Work required:
Search the records below for the line containing "感觉头痛 |意识丧失 僵硬 抽搐 |". Write out that line and every line after it exactly as written.

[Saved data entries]

• • • • •

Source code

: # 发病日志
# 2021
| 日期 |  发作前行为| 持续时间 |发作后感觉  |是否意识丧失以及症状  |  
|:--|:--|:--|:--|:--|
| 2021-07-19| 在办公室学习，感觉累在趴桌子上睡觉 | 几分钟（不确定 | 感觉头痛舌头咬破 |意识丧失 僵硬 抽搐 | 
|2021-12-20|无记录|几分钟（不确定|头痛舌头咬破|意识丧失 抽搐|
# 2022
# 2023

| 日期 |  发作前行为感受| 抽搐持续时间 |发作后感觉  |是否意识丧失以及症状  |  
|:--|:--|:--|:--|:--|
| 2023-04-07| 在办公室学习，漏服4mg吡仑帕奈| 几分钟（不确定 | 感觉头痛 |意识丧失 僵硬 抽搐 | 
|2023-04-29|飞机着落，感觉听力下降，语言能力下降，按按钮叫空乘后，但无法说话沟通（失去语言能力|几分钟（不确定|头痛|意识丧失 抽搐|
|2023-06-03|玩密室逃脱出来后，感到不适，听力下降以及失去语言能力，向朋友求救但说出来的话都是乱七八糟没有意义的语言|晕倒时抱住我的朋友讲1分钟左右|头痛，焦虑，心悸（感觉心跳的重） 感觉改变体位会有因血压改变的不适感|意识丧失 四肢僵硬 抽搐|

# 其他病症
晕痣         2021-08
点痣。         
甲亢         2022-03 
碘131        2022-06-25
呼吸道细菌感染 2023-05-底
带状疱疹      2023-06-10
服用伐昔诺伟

• • • • •

Response to the exercise:
| 2023-04-07| 在办公室学习，漏服4mg吡仑帕奈| 几分钟（不确定 | 感觉头痛 |意识丧失 僵硬 抽搐 | 
|2023-04-29|飞机着落，感觉听力下降，语言能力下降，按按钮叫空乘后，但无法说话沟通（失去语言能力|几分钟（不确定|头痛|意识丧失 抽搐|
|2023-06-03|玩密室逃脱出来后，感到不适，听力下降以及失去语言能力，向朋友求救但说出来的话都是乱七八糟没有意义的语言|晕倒时抱住我的朋友讲1分钟左右|头痛，焦虑，心悸（感觉心跳的重） 感觉改变体位会有因血压改变的不适感|意识丧失 四肢僵硬 抽搐|

# 其他病症
晕痣         2021-08
点痣。         
甲亢         2022-03 
碘131        2022-06-25
呼吸道细菌感染 2023-05-底
带状疱疹      2023-06-10
服用伐昔诺伟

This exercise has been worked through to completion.